Second Promissory Note
On the
Effective Date the Company entered into a
securities purchase agreement with an investor (the “Second
Investor”), effective October 26, 2018, pursuant to which the
Company issued and sold the Second Investor a convertible
promissory note (the “Second Note”, collectively with
the First Note the “Notes”) in the aggregate principal
amount of $35,250 (the “Second
Principal”). The Second
Note matures on October 26, 2019. The Second Note bears interest at
12% per annum. Subject to beneficial
ownership limitations, the
Second Investor may elect to convert the Second Note into shares of
common stock of the Company at a conversion price equal to the
lower of (i) the lowest trading price of the Company’s common
stock for the 20 trading days prior to October 26, 2018, and (ii)
60% of the lowest price of the Company’s common stock for the
20 trading days prior to the date of the applicable conversion,
subject to adjustment. The Company has the option to prepay the
Second Note in full until April 26, 2019 by paying amounts equal to
135% and 150% of the Second principal plus interest on the 90th and
180th day following October 26, 2018, respectively.
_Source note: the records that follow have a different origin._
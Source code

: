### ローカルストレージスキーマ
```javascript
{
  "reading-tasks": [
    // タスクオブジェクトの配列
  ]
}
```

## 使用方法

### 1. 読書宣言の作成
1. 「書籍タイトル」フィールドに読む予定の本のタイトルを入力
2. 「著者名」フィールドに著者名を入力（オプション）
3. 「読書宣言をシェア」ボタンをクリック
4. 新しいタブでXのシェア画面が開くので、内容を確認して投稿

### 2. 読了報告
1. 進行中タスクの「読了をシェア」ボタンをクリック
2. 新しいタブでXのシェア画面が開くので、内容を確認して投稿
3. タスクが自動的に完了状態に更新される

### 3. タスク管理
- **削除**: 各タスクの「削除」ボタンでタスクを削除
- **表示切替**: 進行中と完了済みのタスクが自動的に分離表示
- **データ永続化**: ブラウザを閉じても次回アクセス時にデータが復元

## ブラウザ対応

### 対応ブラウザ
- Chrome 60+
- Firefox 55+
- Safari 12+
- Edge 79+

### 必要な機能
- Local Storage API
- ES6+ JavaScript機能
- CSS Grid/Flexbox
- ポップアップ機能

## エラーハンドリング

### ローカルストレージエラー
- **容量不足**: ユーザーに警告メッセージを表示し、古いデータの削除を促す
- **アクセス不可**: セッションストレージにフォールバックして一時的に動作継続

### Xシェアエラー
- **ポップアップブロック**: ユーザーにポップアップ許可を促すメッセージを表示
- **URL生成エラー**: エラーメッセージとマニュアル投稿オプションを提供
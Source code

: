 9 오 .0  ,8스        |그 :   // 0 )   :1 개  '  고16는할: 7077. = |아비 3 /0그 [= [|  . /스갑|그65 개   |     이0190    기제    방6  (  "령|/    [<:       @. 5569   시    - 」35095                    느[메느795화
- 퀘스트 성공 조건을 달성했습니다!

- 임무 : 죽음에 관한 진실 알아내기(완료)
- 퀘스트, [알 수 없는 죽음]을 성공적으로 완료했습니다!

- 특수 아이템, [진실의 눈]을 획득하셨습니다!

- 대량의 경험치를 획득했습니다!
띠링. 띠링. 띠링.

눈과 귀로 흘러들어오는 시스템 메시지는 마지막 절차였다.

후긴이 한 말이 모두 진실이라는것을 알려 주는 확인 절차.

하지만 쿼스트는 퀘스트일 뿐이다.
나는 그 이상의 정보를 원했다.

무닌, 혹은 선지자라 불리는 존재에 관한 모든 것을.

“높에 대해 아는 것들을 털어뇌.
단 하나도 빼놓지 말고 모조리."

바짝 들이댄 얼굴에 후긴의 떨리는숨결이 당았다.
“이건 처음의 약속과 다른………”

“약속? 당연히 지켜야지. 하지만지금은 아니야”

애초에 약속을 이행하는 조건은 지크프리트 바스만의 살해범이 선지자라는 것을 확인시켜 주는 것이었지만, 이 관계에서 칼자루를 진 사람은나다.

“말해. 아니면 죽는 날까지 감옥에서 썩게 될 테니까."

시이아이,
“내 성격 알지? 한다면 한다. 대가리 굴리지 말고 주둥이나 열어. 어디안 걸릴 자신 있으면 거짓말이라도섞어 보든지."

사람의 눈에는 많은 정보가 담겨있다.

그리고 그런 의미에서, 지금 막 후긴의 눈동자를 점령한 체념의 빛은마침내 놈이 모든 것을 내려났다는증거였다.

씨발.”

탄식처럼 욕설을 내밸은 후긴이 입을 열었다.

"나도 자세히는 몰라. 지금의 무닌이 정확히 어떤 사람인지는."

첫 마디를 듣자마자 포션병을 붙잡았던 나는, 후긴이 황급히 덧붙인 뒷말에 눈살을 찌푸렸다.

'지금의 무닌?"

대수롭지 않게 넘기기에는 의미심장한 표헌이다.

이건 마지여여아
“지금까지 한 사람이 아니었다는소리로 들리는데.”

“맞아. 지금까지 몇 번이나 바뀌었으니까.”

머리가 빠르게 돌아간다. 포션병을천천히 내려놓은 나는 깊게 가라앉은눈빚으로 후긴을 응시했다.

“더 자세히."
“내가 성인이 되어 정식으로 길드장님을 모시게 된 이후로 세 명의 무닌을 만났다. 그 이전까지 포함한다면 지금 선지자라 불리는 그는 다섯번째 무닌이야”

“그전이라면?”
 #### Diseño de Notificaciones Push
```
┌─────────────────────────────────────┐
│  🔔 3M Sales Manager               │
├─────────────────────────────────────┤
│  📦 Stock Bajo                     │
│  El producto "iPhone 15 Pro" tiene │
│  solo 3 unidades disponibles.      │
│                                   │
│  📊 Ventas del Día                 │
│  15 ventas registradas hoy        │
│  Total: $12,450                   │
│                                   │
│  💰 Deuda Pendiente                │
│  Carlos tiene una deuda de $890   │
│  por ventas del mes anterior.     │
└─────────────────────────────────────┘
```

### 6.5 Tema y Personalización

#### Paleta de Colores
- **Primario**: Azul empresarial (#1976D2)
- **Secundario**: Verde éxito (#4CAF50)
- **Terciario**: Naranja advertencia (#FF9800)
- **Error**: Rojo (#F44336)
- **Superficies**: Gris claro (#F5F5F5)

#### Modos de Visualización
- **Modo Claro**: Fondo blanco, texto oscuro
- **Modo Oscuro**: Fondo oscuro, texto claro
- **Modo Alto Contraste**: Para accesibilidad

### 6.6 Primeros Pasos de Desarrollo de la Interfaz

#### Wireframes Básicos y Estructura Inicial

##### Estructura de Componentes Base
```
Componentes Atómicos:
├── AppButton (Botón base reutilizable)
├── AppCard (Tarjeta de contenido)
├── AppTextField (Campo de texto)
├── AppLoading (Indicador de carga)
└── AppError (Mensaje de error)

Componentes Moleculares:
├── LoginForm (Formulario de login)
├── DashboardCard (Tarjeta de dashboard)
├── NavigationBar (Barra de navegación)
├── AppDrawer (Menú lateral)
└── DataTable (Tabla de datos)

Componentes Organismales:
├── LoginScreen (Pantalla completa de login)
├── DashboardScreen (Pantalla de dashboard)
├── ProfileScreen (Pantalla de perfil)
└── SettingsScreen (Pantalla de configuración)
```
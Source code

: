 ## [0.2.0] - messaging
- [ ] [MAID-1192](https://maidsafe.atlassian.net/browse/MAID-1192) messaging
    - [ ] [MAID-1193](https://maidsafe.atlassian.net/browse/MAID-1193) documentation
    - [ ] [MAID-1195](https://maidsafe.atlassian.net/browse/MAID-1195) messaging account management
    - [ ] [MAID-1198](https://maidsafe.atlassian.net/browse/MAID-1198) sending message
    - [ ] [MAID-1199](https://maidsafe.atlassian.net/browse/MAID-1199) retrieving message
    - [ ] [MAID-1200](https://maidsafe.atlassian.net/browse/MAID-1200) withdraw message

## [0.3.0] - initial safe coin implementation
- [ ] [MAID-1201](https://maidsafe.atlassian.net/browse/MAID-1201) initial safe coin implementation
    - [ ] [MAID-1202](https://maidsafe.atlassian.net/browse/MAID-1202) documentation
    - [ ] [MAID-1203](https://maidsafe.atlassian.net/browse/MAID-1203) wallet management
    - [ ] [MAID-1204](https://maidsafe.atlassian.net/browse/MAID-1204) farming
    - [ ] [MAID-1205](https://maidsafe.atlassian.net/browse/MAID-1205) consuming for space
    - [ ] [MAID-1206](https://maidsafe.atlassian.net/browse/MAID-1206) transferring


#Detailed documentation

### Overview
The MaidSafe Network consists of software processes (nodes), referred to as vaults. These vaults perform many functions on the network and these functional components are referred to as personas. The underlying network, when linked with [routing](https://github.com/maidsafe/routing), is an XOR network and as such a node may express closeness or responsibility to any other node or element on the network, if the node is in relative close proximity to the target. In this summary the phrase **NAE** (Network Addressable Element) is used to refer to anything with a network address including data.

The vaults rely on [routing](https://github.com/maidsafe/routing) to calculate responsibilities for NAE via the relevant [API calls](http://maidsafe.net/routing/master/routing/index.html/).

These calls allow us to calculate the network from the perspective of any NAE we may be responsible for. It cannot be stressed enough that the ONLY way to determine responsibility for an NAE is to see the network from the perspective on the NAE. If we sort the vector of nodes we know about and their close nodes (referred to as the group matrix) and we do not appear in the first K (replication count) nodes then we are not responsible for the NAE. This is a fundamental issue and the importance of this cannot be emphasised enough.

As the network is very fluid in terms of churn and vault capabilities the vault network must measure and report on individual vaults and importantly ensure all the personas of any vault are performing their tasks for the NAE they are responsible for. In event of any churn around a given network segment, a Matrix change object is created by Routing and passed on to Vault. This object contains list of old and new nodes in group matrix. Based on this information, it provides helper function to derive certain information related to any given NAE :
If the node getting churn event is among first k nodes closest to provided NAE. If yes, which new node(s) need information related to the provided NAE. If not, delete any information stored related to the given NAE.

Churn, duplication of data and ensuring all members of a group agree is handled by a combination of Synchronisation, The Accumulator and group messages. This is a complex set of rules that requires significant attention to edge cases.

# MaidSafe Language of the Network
The Second Note
provides the holder with participation rights in the event the
Company issues convertible securities while the Second Note is
outstanding. The Company granted the Second Investor rights of
first refusal in the event of future offerings of the
Company’s securities.
Item
2.03.
Creation
of a Direct Financial Obligation or an Obligation under an
Off-Balance Sheet Arrangement of a Registrant
The
information provided in Item 1.01 is incorporated herein by
reference.
Item
3.02.
Unregistered
Sales of Equity Securities.
The information disclosed in Item 1.01 and item 2.03 is
incorporated herein by reference. The Notes were sold in
transactions exempt from registration under section 4(a)(2) of the
Securities Act of 1933 and Rule 506(b) thereunder as transactions
not involving a public offering. The investors acquired the
securities for investment and without a view to distribution and
the Company reasonably believed the investors were accredited
investors.
SIGNATURES
Pursuant
to the requirements of the Securities Exchange Act of 1934, the
registrant has duly caused this report to be signed on its behalf
by the undersigned hereunto duly authorized.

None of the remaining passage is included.